Wendell Berry cited in reflection on philanthropy
21 February 2014
We cannot give what we do not have. A holistic view of philanthropy takes into account both how we obtain our resources and how we expend our resources. Philanthropy is both together; one is not possible without the other, and yet we regularly act as if philanthropy is only about the money we give away.
This fragmented view of philanthropy risks compromising the values we claim to stand for. Wilson would have us believe that it is perfectly consistent to make wealth one’s chief aim during the first half of life, only to change that aim to philanthropy in the second half of life. But the values inherent in these two pursuits are disjointed, if not totally opposed to one another. Making wealth our highest priority (or at least a higher priority than giving) will inevitably cause us to act in ways that are antithetical to “the love of humanity”.

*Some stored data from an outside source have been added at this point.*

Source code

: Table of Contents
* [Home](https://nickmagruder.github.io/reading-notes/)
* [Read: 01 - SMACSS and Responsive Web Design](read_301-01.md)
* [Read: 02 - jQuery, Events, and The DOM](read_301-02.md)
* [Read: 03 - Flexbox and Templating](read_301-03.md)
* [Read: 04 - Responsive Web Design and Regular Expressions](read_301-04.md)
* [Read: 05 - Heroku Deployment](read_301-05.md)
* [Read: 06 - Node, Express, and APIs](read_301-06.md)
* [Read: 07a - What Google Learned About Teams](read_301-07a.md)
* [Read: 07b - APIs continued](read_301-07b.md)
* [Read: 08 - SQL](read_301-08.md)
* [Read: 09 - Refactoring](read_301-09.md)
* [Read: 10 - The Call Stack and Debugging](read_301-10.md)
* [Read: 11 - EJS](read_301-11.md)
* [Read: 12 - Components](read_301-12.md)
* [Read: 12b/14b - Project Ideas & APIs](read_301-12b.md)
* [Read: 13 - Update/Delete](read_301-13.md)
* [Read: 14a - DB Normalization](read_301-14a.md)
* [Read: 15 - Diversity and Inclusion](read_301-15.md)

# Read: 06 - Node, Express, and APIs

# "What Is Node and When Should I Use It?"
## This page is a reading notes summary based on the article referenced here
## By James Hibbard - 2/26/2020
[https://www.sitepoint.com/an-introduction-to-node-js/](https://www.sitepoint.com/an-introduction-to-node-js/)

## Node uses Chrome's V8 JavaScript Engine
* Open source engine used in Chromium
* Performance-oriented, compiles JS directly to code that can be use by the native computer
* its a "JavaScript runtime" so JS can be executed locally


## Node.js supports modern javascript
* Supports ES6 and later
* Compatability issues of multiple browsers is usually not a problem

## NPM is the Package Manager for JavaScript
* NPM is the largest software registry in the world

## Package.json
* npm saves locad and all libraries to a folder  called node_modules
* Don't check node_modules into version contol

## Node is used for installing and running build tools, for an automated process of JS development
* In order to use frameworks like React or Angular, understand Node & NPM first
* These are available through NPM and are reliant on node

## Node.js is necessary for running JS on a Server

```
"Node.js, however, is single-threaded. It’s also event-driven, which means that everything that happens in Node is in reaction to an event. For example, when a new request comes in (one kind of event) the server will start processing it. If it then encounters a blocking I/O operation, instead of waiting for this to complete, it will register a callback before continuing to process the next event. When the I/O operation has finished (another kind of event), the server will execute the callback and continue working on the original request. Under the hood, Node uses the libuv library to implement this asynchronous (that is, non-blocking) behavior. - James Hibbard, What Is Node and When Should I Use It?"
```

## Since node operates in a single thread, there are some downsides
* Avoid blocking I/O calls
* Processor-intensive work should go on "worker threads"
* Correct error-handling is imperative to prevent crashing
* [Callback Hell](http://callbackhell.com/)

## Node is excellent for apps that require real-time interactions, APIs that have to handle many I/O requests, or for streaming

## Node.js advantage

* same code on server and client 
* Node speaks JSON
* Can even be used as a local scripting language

Wendell Berry knows this viscerally. In his 2012 Jefferson Lecture, Berry recounts the story of his grandfather, a small Kentucky farmer who spent his working life at the mercy of the American Tobacco Company (ATC), which was founded by James B. Duke. The ATC, as Berry put it, “had eliminated all competitors and thus was able to reduce as it pleased the prices it paid to farmers.” This made life very hard for the Berry family and countless other tobacco farmers across the U.S.